- [WHAT IS EXPECTED]: Scan the data for "present" and copy the lines it appears in.

╭─ INFORMATION SHOWN

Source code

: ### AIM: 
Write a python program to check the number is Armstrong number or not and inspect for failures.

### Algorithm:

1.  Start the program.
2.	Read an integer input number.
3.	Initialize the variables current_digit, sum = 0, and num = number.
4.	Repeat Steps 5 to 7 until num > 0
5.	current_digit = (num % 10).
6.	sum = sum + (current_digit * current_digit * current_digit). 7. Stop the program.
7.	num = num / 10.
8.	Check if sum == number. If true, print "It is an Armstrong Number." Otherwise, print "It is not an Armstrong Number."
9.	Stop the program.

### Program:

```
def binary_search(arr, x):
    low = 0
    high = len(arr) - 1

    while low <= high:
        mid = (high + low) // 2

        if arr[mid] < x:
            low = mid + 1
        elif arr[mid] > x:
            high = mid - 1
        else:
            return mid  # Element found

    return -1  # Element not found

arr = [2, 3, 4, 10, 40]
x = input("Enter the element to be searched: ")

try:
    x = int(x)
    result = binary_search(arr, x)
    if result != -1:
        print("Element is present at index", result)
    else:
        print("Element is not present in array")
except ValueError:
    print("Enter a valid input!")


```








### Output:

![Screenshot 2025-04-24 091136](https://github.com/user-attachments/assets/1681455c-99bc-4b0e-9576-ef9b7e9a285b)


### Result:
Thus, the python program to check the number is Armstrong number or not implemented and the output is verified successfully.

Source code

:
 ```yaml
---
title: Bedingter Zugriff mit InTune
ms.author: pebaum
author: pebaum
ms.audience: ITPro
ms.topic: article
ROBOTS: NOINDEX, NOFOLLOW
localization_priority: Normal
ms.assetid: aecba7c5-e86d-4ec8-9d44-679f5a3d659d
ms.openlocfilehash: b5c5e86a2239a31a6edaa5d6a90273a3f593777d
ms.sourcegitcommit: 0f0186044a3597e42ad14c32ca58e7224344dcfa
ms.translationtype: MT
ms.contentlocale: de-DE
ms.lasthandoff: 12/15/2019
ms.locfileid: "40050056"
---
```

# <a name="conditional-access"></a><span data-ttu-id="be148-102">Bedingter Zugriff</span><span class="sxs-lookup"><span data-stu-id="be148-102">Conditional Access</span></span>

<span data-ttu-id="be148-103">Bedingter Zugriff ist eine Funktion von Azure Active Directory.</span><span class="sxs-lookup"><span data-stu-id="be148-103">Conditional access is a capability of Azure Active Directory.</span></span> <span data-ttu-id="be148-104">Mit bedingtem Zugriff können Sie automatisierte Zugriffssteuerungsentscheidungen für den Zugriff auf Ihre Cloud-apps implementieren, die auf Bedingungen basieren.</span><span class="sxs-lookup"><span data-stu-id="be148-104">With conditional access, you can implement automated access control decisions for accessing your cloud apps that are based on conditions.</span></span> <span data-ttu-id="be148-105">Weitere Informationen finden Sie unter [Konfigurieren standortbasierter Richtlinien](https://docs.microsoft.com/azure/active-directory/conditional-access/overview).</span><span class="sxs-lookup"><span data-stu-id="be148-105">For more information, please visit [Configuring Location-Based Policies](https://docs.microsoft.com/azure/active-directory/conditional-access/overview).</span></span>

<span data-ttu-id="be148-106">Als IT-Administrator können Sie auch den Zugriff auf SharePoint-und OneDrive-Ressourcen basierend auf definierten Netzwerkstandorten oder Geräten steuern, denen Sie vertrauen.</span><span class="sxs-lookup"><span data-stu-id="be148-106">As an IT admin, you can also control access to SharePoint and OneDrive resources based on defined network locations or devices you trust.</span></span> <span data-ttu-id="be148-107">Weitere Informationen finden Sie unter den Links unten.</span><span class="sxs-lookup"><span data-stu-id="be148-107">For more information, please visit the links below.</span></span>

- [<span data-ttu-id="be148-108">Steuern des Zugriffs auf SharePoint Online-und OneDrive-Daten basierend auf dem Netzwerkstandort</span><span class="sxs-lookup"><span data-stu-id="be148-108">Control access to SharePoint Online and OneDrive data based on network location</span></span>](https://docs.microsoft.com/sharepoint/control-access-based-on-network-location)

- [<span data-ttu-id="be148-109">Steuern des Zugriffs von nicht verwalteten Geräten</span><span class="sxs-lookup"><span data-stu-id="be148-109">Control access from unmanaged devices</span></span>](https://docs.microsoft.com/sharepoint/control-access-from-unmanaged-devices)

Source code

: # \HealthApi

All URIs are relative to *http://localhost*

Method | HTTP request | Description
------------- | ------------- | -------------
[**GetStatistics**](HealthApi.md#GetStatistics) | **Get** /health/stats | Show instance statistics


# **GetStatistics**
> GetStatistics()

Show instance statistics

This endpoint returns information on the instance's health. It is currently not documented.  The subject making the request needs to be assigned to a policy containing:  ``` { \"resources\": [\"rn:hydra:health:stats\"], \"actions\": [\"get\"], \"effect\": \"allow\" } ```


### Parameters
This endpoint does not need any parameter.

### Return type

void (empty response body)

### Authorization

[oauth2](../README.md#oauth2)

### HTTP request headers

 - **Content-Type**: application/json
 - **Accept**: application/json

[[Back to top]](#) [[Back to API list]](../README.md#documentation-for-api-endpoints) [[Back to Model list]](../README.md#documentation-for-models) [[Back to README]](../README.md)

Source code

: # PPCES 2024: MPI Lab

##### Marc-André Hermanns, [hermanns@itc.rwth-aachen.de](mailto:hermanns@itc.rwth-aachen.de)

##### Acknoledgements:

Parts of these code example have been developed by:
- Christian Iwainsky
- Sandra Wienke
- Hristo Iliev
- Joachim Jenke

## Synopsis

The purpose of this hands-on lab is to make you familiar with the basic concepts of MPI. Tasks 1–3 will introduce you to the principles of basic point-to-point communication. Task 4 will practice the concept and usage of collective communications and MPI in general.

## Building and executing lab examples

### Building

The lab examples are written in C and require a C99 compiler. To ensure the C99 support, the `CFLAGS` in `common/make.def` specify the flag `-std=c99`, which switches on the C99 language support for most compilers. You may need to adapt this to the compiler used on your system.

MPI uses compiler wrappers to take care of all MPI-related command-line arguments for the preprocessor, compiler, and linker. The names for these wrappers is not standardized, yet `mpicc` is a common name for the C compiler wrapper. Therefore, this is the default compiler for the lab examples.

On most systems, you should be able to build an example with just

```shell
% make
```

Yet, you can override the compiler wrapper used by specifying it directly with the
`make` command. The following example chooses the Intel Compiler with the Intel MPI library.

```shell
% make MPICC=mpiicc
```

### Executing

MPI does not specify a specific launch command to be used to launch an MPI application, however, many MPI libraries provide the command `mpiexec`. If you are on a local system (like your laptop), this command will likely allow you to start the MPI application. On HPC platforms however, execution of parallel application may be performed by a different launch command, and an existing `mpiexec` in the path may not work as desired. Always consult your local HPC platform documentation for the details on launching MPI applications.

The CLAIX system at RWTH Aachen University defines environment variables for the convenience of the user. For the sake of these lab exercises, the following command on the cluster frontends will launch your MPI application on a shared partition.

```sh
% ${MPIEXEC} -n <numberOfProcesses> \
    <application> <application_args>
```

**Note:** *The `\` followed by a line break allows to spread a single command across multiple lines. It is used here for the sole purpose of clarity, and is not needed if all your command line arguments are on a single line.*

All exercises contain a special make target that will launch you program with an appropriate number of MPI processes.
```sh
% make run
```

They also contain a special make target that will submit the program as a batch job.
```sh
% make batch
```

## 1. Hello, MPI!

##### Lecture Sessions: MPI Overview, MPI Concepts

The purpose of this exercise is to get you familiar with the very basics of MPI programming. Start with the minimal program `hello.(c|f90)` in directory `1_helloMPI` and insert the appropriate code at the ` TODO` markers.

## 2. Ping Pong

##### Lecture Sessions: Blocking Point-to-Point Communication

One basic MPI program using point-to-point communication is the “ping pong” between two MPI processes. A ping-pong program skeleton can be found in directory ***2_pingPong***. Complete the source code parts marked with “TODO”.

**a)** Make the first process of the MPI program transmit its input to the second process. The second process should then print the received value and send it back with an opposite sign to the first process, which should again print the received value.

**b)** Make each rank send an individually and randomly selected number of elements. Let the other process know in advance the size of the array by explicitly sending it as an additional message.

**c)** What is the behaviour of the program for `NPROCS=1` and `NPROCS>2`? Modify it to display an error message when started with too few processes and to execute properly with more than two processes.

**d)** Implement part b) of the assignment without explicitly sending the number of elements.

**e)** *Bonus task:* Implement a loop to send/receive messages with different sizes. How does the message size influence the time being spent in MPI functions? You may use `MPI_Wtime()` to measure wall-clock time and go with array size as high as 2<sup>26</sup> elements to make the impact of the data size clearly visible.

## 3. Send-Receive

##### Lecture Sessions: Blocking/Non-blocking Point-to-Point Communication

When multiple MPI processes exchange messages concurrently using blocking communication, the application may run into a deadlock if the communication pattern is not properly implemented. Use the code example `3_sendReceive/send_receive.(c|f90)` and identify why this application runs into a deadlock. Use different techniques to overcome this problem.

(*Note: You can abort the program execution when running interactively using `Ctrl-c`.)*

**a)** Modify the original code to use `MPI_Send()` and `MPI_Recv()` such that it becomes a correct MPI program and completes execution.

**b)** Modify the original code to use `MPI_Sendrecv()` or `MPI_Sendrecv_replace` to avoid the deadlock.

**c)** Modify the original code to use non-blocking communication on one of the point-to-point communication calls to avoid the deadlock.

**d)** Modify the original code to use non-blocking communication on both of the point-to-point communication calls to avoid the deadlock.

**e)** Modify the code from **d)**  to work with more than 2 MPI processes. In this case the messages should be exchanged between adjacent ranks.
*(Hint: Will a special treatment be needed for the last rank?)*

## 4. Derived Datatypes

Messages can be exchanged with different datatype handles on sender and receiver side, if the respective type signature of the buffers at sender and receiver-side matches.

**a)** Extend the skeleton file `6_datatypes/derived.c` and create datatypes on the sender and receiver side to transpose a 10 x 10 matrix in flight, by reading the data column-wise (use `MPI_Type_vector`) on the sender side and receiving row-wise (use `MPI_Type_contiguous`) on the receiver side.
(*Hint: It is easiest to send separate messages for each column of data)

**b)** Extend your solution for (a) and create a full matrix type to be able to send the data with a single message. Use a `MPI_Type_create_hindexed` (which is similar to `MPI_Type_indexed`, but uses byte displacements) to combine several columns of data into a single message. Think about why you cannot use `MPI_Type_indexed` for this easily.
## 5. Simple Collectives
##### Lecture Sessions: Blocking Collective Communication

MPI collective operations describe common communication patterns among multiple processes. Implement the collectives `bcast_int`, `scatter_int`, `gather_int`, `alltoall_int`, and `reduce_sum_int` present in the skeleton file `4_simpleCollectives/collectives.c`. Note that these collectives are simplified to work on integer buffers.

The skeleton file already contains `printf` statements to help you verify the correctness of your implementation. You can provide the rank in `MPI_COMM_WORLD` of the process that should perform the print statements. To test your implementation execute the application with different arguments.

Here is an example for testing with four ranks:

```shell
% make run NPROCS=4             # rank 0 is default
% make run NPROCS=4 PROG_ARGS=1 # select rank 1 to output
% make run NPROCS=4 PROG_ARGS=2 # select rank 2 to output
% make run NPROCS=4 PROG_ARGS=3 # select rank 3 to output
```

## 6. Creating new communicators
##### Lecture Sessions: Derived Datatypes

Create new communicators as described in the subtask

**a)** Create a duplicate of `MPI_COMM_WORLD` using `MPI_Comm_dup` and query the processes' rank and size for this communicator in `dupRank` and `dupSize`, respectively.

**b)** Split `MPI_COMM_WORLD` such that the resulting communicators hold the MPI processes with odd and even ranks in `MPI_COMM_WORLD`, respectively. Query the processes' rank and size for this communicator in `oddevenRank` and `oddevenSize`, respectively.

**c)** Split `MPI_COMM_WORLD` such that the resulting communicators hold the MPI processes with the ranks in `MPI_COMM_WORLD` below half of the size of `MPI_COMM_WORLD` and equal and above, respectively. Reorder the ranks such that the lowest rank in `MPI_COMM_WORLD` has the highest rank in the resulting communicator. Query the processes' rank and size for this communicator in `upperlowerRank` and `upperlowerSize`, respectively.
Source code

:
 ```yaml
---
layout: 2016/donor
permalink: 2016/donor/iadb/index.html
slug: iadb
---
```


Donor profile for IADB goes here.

╰─

- [WRITTEN ANSWER]:
        print("Element is present at index", result)
        print("Element is not present in array")
MPI collective operations describe common communication patterns among multiple processes. Implement the collectives `bcast_int`, `scatter_int`, `gather_int`, `alltoall_int`, and `reduce_sum_int` present in the skeleton file `4_simpleCollectives/collectives.c`. Note that these collectives are simplified to work on integer buffers.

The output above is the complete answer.